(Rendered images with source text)
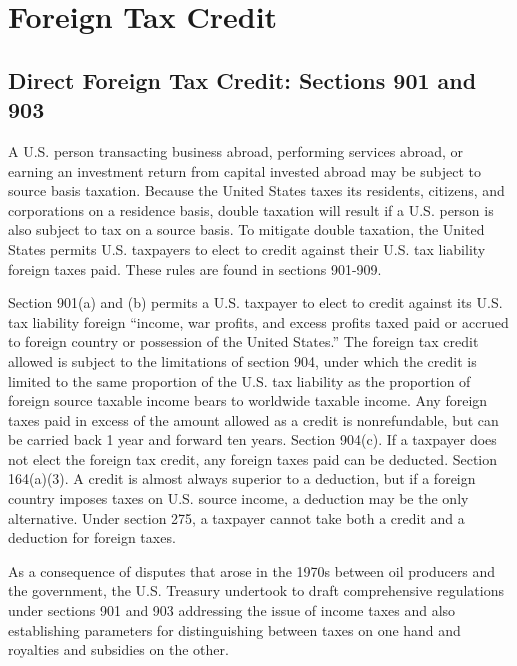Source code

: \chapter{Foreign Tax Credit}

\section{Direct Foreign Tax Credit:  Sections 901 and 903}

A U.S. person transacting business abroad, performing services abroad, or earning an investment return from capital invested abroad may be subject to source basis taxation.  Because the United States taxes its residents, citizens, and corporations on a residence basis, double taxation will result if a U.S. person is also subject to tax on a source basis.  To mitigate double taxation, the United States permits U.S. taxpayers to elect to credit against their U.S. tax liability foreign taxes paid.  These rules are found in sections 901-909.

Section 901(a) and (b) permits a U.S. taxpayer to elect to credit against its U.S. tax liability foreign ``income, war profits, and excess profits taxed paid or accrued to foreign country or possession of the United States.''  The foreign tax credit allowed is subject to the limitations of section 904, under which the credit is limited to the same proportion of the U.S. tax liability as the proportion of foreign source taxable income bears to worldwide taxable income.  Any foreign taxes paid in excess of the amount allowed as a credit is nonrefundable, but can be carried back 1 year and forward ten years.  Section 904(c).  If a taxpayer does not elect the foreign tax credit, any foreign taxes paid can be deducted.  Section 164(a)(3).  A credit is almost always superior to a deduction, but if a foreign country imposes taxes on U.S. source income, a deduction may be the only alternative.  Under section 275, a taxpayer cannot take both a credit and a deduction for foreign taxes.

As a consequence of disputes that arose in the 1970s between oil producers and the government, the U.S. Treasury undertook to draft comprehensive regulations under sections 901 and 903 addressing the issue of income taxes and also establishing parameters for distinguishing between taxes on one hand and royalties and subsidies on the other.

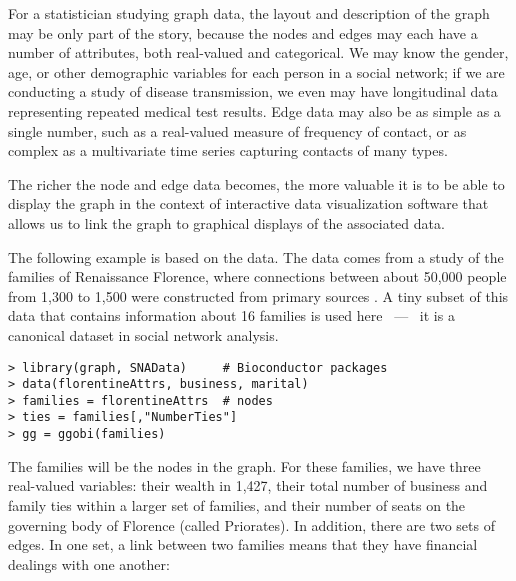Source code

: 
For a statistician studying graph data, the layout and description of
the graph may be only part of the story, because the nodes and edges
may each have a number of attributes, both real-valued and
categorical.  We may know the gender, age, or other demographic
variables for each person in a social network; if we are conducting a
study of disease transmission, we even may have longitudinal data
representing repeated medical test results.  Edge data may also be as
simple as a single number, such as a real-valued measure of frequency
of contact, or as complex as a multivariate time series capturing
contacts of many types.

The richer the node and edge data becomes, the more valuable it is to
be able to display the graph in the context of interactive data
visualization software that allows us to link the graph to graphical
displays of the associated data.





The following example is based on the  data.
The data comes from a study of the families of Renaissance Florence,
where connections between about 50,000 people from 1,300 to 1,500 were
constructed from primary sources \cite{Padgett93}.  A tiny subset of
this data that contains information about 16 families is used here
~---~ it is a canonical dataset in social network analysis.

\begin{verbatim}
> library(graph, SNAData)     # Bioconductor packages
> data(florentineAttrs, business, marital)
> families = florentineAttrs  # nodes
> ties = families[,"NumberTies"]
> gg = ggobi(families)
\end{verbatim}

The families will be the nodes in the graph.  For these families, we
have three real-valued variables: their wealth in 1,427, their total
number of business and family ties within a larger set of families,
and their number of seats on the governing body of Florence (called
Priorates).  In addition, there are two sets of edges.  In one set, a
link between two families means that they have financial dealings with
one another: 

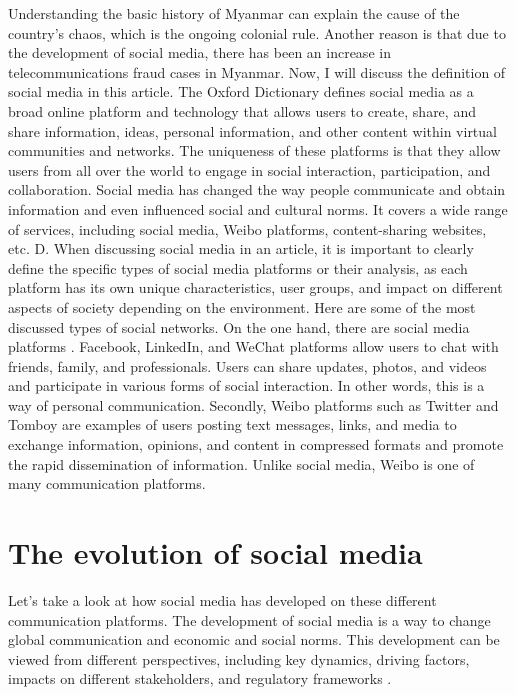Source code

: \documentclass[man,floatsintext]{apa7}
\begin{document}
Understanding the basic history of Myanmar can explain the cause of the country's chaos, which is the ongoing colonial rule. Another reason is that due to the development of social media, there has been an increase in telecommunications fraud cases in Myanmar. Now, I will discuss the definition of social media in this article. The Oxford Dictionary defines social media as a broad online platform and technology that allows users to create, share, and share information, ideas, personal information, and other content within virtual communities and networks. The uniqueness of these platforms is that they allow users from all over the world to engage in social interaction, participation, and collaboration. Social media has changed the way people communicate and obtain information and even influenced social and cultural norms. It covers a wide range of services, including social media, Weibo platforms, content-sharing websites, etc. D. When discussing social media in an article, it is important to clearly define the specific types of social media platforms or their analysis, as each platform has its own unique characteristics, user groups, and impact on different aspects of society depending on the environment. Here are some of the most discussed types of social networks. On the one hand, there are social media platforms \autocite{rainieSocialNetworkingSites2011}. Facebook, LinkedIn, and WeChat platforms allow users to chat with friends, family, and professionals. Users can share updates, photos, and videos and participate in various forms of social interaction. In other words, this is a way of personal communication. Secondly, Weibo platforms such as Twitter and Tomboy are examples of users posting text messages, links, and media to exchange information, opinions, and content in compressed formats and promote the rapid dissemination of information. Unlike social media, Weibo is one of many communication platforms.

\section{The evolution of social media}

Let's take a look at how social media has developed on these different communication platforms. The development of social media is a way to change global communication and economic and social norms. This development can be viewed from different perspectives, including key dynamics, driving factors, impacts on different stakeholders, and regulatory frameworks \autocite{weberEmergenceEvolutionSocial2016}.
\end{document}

__Problem to solve__
Gather all lines with the string "nodes" from the data.

__Result__
the graph may be only part of the story, because the nodes and edges
> families = florentineAttrs  # nodes
The families will be the nodes in the graph.  For these families, we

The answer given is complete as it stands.